Most previous studies of LV structure in children with CKD came from single centers and were limited by small sample sizes.2,3 The only multicenter study on the subject that has been published to date is the Effect of Strict Blood Pressure Control and ACE Inhibition on the Progression of CKD in Pediatric Patients (ESCAPE) trial.4 In that study, echocardiographic data from 156 children who were aged 3 to 18 yr and had stages 2 through 4 CKD were analyzed, and 33% were found to have LVH. In this study (n = 366), LVH was found in 17% of patients. The difference in the prevalence of LVH might be explained by different cut points to define LVH in children. The ESCAPE trial defined LVH on the basis of a single cut point of LVMI ≥38 g/m2.7, the 95th percentile value in healthy children.7 Use of this LVMI cut point would yield a prevalence of LVH in our cohort of 30%; however, the use of this single cut point overestimates the prevalence of LVH, especially in young children. In the CKiD study, we used the normative values for LVMI developed at Cincinnati Children's Hospital Medical Center,8 the central site for reading and data analyses of echocardiographic data in the CKiD study. Pediatric reference values for LVMI (g/m2.7) were based on the analysis of 2273 (0 to 18 yr) nonobese, healthy children (1267 boys and 1006 girls). The data indicate that indexing of LVM to a power of height2.7 is age and gender specific. For example, the 95th percentile for LVMI varies from 40 to 45 g/m2.7 in adolescent girls and boys to approximately 70 g/m2.7 in 1-yr-old children; boys have a slightly larger LVM for a given height throughout childhood and adolescence. One of the potential pitfalls in using age-dependent LVM indexing in children with CKD is related to short stature. Recently, Foster et al.9 demonstrated that LVMI (g/m2.7) varies not only according to age but also according to absolute height with higher values in children with shorter height, especially in those with height <110 cm. Given that the study participants had significantly reduced height (median height percentile 24) relative to age, poor growth may have resulted in some misclassification of diagnosis of LVH in very young children. Indeed, children with LVH in our study were shorter than children without LVH; however, we found no significant independent relationship between height and LVH in the multivariable analysis.
Most studies of patients with CKD indicate that LVH becomes worse with progression of CKD. In contrast, we found no significant associations between LVMI or LVH and CKD stage. A potential explanation for this disparity is a difference in method used to determine kidney function.
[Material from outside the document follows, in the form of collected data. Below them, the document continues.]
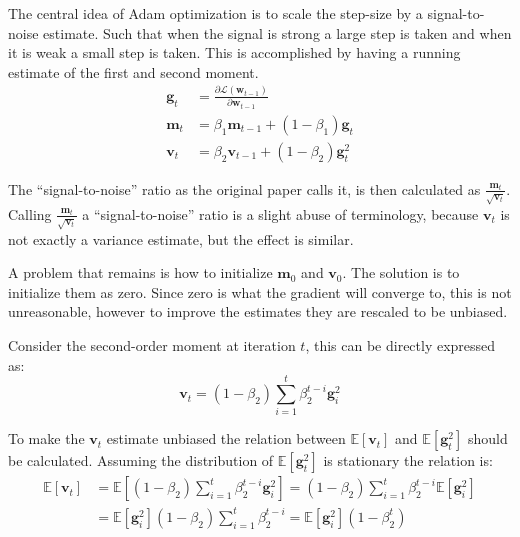 The central idea of Adam optimization is to scale the step-size by a signal-to-noise estimate. Such that when the signal is strong a large step is taken and when it is weak a small step is taken. This is accomplished by having a running estimate of the first and second moment.
\begin{equation}
\begin{aligned}
\mathbf{g}_t &= \frac{\partial \mathcal{L}(\mathbf{w}_{t-1})}{\partial \mathbf{w}_{t-1}} \\
\mathbf{m}_t &= \beta_1 \mathbf{m}_{t-1} + (1 - \beta_1) \mathbf{g}_t \\
\mathbf{v}_t &= \beta_2 \mathbf{v}_{t-1} + (1 - \beta_2) \mathbf{g}_t^2
\end{aligned}
\end{equation}

The ``signal-to-noise'' ratio as the original paper \cite{adam-optimization} calls it, is then calculated as $\frac{\mathbf{m}_t}{\sqrt{\mathbf{v}_t}}$. Calling  $\frac{\mathbf{m}_t}{\sqrt{\mathbf{v}_t}}$ a ``signal-to-noise'' ratio is a slight abuse of terminology, because $\mathbf{v}_t$ is not exactly a variance estimate, but the effect is similar.

A problem that remains is how to initialize $\mathbf{m}_{0}$ and $\mathbf{v}_{0}$. The solution is to initialize them as zero. Since zero is what the gradient will converge to, this is not unreasonable, however to improve the estimates they are rescaled to be unbiased.

Consider the second-order moment at iteration $t$, this can be directly expressed as:
\begin{equation}
\mathbf{v}_t = (1 - \beta_2)\sum_{i=1}^t \beta_2^{t-i} \mathbf{g}_{i}^2
\end{equation}

To make the $\mathbf{v}_t$ estimate unbiased the relation between $\mathbb{E}[\mathbf{v}_t]$ and $\mathbb{E}[\mathbf{g}_t^2]$ should be calculated. Assuming the distribution of $\mathbb{E}[\mathbf{g}_t^2]$ is stationary the relation is: 
\begin{equation}
\begin{aligned}
\mathbb{E}[\mathbf{v}_t] &= \mathbb{E}\left[(1 - \beta_2)\sum_{i=1}^t \beta_2^{t-i} \mathbf{g}_{i}^2\right]
= (1 - \beta_2)\sum_{i=1}^t \beta_2^{t-i} \mathbb{E}\left[\mathbf{g}_{i}^2\right] \\
&= \mathbb{E}\left[\mathbf{g}_{i}^2\right] (1 - \beta_2)\sum_{i=1}^t \beta_2^{t-i}
= \mathbb{E}\left[\mathbf{g}_{i}^2\right] (1 - \beta_2^t)
\end{aligned}
\end{equation}

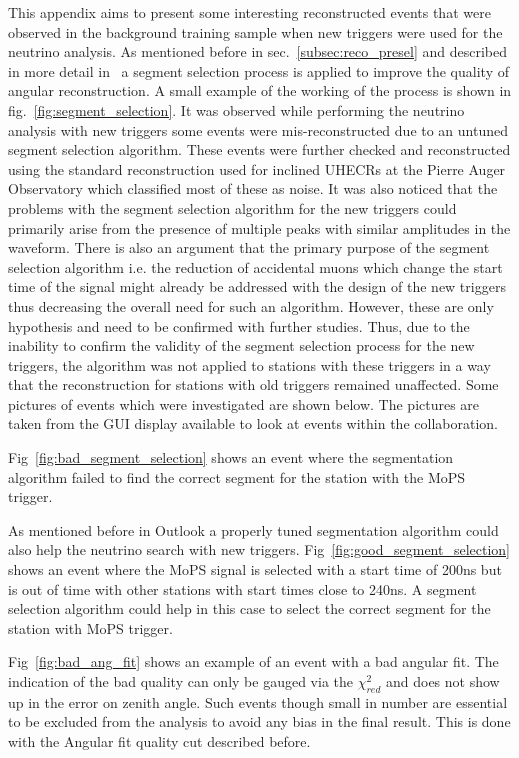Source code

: This appendix aims to present some interesting reconstructed events that were observed in the background training sample when new triggers were used for the neutrino analysis. As mentioned before in sec.~\ref{subsec:reco_presel} and described in more detail in~\cite{gap_top_down_module} a segment selection process is applied to improve the quality of angular reconstruction. A small example of the working of the process is shown in fig.~\ref{fig:segment_selection}. It was observed while performing the neutrino analysis with new triggers some events were mis-reconstructed due to an untuned segment selection algorithm. These events were further checked and reconstructed using the standard reconstruction used for inclined UHECRs at the Pierre Auger Observatory which classified most of these as noise. It was also noticed that the problems with the segment selection algorithm for the new triggers could primarily arise from the presence of multiple peaks with similar amplitudes in the waveform. There is also an argument that the primary purpose of the segment selection algorithm i.e. the reduction of accidental muons which change the start time of the signal might already be addressed with the design of the new triggers thus decreasing the overall need for such an algorithm. However, these are only hypothesis and need to be confirmed with further studies. Thus, due to the inability to confirm the validity of the segment selection process for the new triggers, the algorithm was not applied to stations with these triggers in a way that the reconstruction for stations with old triggers remained unaffected. Some pictures of events which were investigated are shown below. The pictures are taken from the GUI display available to look at events within the collaboration.

Fig~\ref{fig:bad_segment_selection} shows an event where the segmentation algorithm failed to find the correct segment for the station with the MoPS trigger. 

As mentioned before in Outlook a properly tuned segmentation algorithm could also help the neutrino search with new triggers. Fig~\ref{fig:good_segment_selection} shows an event where the MoPS signal is selected with a start time of 200ns but is out of time with other stations with start times close to 240ns. A segment selection algorithm could help in this case to select the correct segment for the station with MoPS trigger.

Fig~\ref{fig:bad_ang_fit} shows an example of an event with a bad angular fit. The indication of the bad quality can only be gauged via the $\chi^2_{red}$ and does not show up in the error on zenith angle. Such events though small in number are essential to be excluded from the analysis to avoid any bias in the final result. This is done with the Angular fit quality cut described before.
The primary prerequisite for identification and staging of CKD is an exact measurement of GFR. Most previous adult and pediatric studies have estimated GFR using serum creatinine or creatinine-based equations such as the Modification of Diet in Renal Disease (MDRD) Study equation, the Cockcroft-Gault formula, or the Schwartz formula; however, these methods are imprecise, especially for children.10,11 One of the major advantages and strengths of the CKiD study is the measurement of GFR by iohexol clearance, a method proved to measure kidney function precisely.12
In this study, children who were receiving ACEIs or ARBs were less likely to have LVH than children who were receiving other classes of antihypertensive medication. Both ACEIs and ARBs are known to decrease myocardial fibrosis in hypertensive heart disease.13,14 Interestingly, this effect could occur independent of any regression of LVH.13,14 The likely cause of the significant association between LVH and ACEIs/ARBs use is better BP control in the children on ACEIs or ARBs in our cohort, as recently demonstrated by Flynn et al.15 Once adjustment for hypertensive status was made in the multivariate model, no independent effect of ACEIs/ARBs on LVH was evident.
The key finding in our study is a strong association between BP parameters and LVH in CKiD participants. These results are in contrast to the ESCAPE trial,4 in which no significant relationships between casual or ambulatory BP and LVH were found. In our study, children with casual, wake, sleep, and 24-h ambulatory hypertension had LVH more frequently than children without casual or ambulatory hypertension. More important, the likelihood of having LVH was four times higher in children who were identified as having masked hypertension compared with children with normal clinic and ambulatory BP.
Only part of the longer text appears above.